Provider shall have the right to
approve the person designated by OSMI to serve as the RehabPlus
Manager, which approval shall not be unreasonably withheld or
delayed. Upon written request of Provider, OSMI shall remove the
person serving as the RehabPlus Manager from service under this
Agreement and, within a reasonable period of time thereafter,
replace such person with an individual approved by Provider in
accordance with this provision.
(2) Policy and Procedure
Manual . OSMI shall advise Provider regarding the compilation
of a policy and procedure manual (hereinafter referred to as the
“Manual”) for Provider’s review and approval,
which Manual shall include protocols, operating policies and
procedures and similar materials that are reasonably necessary for
the proper ordering, storage, fitting and dispensing of DME, as
well as proper documentation and patient follow up.

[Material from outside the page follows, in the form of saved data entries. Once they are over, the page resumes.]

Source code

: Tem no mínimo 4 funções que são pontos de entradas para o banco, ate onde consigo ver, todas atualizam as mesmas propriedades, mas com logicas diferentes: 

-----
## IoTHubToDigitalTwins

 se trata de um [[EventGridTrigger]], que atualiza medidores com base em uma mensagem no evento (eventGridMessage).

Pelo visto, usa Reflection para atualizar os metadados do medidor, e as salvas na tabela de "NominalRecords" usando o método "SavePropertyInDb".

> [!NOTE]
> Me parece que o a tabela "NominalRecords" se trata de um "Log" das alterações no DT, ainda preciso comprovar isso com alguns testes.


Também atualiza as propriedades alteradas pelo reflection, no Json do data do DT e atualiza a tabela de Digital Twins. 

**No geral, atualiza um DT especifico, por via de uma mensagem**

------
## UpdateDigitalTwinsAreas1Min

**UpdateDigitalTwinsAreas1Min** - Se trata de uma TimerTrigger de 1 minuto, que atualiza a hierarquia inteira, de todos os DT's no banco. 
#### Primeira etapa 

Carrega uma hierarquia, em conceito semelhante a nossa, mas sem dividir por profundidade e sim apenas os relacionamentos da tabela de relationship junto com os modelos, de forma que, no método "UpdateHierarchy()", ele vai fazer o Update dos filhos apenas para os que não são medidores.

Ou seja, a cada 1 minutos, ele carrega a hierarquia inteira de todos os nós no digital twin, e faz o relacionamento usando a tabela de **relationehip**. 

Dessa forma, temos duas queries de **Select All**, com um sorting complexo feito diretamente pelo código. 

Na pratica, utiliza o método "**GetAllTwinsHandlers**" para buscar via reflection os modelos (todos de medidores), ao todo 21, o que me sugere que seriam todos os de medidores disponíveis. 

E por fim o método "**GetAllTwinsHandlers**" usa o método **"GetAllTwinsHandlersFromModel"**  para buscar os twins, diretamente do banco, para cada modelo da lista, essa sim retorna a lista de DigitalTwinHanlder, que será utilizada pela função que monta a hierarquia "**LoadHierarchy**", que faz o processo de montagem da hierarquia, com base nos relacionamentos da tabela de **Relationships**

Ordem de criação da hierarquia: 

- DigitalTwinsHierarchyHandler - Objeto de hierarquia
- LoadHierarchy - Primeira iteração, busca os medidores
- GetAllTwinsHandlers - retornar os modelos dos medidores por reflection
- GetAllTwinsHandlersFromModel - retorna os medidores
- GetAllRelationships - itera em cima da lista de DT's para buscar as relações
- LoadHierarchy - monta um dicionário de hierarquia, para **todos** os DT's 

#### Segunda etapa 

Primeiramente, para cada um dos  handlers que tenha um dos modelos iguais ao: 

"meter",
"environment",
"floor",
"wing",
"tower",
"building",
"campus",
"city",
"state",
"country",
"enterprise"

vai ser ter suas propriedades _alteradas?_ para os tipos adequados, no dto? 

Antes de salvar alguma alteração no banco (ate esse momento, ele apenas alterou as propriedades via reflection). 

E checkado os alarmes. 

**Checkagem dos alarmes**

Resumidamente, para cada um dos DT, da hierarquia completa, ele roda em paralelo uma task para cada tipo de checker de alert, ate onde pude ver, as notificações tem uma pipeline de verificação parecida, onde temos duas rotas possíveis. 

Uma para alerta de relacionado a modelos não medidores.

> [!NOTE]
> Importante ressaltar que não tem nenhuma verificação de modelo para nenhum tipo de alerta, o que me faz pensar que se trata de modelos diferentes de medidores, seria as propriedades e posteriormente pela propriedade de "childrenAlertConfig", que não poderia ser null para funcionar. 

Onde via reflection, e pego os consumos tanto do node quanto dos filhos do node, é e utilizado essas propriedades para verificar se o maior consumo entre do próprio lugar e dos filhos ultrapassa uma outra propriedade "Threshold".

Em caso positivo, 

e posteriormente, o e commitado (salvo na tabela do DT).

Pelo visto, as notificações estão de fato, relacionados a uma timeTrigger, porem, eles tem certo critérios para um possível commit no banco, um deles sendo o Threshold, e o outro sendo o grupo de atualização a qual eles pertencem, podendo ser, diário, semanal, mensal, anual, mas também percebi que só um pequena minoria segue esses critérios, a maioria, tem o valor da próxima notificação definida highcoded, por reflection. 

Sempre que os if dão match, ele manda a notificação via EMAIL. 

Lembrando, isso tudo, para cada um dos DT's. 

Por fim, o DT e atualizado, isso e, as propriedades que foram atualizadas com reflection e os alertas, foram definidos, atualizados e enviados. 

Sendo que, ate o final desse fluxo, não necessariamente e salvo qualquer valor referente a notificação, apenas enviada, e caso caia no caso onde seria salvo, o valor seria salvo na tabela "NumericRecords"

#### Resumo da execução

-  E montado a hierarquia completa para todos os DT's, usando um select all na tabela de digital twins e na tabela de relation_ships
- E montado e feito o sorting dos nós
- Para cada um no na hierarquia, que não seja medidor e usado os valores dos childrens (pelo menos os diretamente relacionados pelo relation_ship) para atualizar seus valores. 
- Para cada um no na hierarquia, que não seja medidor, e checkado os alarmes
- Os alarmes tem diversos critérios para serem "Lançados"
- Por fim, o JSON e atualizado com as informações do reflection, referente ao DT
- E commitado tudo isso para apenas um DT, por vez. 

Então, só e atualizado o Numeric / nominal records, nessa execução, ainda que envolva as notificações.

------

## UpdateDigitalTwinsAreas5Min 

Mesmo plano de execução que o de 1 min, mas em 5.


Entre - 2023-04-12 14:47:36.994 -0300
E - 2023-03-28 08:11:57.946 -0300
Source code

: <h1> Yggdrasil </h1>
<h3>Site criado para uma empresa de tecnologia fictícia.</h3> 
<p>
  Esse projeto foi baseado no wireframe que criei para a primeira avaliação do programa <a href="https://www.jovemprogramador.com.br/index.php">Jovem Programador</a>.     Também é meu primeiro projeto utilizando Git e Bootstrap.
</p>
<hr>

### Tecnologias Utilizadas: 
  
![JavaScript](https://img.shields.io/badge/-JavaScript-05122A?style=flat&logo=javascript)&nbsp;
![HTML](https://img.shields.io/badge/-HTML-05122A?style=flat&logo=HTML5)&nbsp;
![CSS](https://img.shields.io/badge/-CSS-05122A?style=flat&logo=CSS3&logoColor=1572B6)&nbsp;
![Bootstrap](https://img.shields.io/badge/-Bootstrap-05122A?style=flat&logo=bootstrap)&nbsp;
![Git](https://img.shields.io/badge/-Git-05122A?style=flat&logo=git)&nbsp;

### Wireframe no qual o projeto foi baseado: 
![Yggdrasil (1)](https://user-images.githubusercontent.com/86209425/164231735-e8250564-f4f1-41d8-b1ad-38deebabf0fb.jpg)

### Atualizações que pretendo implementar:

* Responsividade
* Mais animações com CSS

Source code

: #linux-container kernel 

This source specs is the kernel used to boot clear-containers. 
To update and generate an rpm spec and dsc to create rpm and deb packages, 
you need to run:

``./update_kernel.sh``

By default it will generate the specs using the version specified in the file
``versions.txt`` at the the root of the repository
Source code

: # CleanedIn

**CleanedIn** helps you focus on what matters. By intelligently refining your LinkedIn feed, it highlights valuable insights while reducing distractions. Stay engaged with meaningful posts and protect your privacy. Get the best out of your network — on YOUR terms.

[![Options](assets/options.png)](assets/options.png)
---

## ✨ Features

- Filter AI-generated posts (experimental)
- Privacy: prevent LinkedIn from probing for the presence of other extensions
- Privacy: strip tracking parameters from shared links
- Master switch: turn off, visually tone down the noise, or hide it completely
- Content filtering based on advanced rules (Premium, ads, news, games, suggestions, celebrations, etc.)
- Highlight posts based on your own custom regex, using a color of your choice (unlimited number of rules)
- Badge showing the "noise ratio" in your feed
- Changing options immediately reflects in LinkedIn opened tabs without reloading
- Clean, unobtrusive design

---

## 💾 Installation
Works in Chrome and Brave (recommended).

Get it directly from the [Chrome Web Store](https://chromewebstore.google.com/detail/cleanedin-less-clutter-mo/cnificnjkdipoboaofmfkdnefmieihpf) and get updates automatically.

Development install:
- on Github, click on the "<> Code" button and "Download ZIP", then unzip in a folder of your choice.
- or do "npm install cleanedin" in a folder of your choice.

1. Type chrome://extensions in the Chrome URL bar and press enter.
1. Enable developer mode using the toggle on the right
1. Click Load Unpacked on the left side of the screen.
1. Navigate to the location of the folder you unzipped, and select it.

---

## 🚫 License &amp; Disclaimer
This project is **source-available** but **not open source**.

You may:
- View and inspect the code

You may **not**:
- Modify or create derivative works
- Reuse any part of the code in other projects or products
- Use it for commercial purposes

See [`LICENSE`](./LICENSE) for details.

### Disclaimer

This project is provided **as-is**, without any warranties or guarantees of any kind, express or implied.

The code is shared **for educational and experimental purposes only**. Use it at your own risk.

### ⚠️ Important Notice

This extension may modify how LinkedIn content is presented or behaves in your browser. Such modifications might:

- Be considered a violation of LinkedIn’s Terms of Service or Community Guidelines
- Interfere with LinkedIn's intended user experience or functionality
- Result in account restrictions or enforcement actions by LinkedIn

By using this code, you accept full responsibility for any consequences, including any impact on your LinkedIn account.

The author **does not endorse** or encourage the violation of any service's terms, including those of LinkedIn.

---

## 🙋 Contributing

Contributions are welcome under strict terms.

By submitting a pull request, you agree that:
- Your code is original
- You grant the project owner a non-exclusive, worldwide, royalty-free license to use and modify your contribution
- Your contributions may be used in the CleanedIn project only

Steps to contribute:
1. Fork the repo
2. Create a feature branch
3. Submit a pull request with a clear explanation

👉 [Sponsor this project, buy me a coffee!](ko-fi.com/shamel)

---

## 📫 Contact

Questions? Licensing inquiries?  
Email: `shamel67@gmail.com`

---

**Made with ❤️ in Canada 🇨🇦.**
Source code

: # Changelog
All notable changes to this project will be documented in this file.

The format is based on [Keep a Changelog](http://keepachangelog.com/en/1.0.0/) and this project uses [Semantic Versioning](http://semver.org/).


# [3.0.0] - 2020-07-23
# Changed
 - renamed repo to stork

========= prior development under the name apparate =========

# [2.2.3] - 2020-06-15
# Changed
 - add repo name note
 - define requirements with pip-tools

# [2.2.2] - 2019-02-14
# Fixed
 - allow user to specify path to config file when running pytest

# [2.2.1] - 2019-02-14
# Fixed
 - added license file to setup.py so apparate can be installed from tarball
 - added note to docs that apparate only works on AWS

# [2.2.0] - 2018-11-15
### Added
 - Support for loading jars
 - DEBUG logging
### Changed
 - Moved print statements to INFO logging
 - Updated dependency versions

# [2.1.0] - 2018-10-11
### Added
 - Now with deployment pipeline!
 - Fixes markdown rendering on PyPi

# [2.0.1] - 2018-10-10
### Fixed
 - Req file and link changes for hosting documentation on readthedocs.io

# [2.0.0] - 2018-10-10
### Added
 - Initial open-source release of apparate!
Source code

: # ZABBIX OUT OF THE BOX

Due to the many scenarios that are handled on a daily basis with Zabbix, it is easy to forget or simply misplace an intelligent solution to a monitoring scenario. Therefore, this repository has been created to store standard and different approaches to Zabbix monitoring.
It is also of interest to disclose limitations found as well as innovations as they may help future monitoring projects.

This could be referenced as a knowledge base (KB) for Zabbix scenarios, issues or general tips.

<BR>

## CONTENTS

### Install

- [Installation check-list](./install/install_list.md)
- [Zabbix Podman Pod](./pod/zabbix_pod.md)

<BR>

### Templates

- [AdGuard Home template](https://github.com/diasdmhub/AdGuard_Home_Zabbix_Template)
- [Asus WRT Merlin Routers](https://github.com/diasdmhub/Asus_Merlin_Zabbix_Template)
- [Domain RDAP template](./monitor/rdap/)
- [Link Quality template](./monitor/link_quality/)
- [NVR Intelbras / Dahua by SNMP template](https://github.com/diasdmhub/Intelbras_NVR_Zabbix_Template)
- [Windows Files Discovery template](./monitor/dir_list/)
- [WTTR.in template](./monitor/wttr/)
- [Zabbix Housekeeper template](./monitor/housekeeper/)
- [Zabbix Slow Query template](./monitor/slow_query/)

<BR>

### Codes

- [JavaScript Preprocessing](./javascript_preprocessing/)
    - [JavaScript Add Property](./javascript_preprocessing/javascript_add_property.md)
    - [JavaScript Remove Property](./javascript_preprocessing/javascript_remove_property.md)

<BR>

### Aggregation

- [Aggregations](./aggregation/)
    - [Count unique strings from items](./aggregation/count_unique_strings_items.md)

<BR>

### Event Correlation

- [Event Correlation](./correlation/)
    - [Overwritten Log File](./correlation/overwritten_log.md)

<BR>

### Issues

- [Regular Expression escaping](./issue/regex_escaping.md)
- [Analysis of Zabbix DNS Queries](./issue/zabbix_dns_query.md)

OSMI may
recommend revisions to the Manual, as necessary, from time to time
and shall make such revisions as are necessary to tailor the Manual
to Provider needs.
(3) Educational Programs .
OSMI shall provide in-service training and educational programs for
Provider physicians and staff related to the proper fitting, use
and clinical benefits of DME.
(4) Quality Review Activities
. OSMI shall assist Provider in establishing a quality oversight
program and program evaluation standards to promote the efficacy of
DME and related services provided by the Provider.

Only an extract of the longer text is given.